The tiny one-bedroomed house in the Haute Vienne region of the Limousin did. Its setting couldn’t have been more perfect; set in stunning countryside yet just five miles from the airport at Limoges with direct flights back to East Midlands, it had three acres of land, including a one-and-a-half-acre lake stocked with carp, tench, bream and pike.

The price? Just 72,000 Euros – around £44,000 at the time. They moved out two and a half years ago and settled into French life immediately.

“It’s idyllic here,” says Maureen. “We love everything about it and never want to move back home.” They found retirement harder to handle, though. Having time on their hands was getting a bit boring. After months of deliberating, they accepted a property agent’s request to take on the empty village restaurant. “Everyone wanted to see it open again and the agent knew we had run a pub,” Maureen explains. “We agreed, but it was quite a scary prospect; we knew how particular the French are about their food. We had to do it right.” She and Peter aimed for a French and English clientèle. They learned how to cook a number of French classics; salade perigordine, beef bourgignon and pot au feu, which, says Peter, is exactly the same as a British beef stew.

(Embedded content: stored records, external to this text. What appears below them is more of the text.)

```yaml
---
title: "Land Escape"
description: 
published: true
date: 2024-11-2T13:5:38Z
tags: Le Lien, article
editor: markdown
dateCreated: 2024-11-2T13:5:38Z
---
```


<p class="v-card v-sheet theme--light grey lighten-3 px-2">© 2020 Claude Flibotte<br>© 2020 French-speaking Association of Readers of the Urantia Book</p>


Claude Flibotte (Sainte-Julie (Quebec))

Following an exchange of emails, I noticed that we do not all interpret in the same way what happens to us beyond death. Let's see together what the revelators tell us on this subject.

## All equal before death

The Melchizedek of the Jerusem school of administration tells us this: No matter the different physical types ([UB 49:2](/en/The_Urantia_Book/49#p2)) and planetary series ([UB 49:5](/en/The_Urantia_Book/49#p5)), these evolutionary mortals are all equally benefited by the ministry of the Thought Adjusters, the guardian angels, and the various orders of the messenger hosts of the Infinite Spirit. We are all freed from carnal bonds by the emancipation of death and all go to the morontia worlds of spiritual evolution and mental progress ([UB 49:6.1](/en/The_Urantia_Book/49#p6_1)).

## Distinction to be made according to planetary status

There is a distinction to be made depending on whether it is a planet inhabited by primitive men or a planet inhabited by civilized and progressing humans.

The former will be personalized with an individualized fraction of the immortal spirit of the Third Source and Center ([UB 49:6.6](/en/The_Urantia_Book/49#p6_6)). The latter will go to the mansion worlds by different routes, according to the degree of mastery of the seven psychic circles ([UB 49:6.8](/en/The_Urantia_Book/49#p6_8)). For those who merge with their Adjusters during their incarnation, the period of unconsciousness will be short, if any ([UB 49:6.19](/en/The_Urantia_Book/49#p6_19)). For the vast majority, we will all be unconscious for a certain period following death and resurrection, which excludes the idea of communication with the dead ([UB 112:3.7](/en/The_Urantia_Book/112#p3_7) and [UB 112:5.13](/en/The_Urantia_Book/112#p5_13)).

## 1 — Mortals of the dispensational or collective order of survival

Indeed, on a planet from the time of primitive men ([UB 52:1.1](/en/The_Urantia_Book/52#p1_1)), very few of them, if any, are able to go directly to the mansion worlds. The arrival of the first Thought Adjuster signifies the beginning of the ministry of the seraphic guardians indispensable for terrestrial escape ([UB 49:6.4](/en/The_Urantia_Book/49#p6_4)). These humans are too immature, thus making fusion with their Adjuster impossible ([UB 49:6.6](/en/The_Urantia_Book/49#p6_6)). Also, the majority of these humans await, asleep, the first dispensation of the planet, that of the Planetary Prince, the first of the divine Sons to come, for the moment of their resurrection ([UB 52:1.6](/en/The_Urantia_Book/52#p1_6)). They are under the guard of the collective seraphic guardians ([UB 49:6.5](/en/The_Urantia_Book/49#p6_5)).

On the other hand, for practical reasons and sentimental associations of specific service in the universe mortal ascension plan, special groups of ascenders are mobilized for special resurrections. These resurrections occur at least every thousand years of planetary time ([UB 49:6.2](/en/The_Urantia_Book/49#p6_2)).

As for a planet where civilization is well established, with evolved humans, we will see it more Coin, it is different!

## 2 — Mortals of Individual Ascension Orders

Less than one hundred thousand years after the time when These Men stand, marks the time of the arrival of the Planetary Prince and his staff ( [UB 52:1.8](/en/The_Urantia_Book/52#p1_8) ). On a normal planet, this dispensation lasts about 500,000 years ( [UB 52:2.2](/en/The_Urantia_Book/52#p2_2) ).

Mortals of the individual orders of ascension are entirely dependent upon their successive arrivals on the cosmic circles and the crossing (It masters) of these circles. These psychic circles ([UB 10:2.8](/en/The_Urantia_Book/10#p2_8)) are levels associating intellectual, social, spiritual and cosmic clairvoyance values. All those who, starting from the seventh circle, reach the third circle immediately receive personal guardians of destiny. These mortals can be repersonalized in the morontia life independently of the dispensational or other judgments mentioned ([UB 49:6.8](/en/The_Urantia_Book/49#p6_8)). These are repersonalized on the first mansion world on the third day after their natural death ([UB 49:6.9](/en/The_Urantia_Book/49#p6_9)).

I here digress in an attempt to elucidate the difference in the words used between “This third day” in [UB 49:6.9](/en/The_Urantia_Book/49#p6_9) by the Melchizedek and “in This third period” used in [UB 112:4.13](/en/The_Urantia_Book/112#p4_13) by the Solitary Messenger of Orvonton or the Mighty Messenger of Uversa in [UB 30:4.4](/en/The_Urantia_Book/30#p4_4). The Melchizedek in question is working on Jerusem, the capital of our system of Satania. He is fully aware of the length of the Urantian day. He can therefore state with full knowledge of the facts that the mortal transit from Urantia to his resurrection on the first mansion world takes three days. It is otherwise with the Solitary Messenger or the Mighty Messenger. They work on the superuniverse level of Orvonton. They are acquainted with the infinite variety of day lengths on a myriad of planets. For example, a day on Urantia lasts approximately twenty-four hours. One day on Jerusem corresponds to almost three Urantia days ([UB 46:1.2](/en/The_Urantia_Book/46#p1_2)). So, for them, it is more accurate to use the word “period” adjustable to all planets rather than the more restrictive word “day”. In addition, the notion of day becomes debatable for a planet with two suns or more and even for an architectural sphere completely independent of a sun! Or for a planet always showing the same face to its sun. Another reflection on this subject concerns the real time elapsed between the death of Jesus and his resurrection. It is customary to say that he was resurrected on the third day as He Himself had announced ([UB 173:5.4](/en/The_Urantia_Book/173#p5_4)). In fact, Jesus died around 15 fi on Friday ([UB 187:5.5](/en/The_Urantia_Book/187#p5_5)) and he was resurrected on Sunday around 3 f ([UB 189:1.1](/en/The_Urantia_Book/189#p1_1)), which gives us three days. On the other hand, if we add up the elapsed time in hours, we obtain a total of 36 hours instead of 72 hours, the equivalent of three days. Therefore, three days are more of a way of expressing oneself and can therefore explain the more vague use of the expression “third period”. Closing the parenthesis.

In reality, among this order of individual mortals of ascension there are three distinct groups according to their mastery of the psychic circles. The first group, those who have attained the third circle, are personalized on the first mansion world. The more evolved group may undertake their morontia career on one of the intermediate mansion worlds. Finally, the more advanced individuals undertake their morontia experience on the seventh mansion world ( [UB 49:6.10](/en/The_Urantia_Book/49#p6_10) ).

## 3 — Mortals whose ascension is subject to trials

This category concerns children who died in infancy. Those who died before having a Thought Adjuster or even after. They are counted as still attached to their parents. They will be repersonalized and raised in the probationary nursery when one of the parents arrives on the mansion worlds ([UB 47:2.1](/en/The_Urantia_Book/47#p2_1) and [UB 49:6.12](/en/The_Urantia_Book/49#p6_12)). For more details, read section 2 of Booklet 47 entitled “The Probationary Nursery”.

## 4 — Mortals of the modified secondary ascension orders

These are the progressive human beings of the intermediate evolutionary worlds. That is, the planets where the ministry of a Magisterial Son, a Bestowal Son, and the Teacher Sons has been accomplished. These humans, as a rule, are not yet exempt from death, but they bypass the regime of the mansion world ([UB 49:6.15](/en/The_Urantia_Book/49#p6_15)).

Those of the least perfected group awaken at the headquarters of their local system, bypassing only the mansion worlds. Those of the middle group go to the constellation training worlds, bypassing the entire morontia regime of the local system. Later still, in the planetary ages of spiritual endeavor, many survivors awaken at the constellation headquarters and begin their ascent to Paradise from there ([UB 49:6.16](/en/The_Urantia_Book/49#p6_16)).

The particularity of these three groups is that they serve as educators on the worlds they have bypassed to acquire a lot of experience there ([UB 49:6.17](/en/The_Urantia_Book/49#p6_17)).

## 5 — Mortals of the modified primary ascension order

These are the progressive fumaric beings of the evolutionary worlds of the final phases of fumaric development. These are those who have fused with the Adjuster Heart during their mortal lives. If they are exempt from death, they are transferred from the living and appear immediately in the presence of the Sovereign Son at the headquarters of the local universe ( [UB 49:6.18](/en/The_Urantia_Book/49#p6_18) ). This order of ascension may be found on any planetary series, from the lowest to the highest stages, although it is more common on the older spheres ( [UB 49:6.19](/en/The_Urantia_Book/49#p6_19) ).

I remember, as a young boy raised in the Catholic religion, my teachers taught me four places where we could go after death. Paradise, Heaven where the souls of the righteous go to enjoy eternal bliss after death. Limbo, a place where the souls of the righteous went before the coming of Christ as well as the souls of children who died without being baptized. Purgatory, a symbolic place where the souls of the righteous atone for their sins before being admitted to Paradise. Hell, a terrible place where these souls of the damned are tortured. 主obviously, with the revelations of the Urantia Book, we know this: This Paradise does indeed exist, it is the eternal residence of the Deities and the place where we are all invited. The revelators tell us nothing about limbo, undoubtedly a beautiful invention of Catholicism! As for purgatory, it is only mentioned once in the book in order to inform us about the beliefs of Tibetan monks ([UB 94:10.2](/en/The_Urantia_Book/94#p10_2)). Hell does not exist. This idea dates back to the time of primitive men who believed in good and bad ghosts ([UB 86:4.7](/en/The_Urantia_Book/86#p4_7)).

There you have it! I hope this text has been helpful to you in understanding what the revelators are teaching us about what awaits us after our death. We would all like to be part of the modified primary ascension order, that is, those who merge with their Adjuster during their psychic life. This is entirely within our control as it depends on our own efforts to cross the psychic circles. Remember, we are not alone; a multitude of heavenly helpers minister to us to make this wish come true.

He’s the master of the Yorkshire puddings, which villagers now clamour for, having had them for the first time one Sunday at L’Escale. He also makes a proper Yorkshire gravy, the way he has done since he was taught how at the age of 10 by a neighbour in Renishaw.

“They realised the puddings batter is exactly the same as theirs for crepes,” he says. “And they compare our stuffing to their farcie. They also like my steak and kidney pie, Lancashire hotpot and Cottage Pie, or hachis parmentier, as they call it.” They have got used to the fact that the French want bread with everything, their meat cooked rare and their cheese before their pudding. But on one thing, they stand firm...

“We lay the tables English-style, with separate knives and forks for different courses,” says Maureen.

The French prefer to use the same set right through the meal. But it drives me mad when they rest their dirty cutlery on my nice clean napkins.”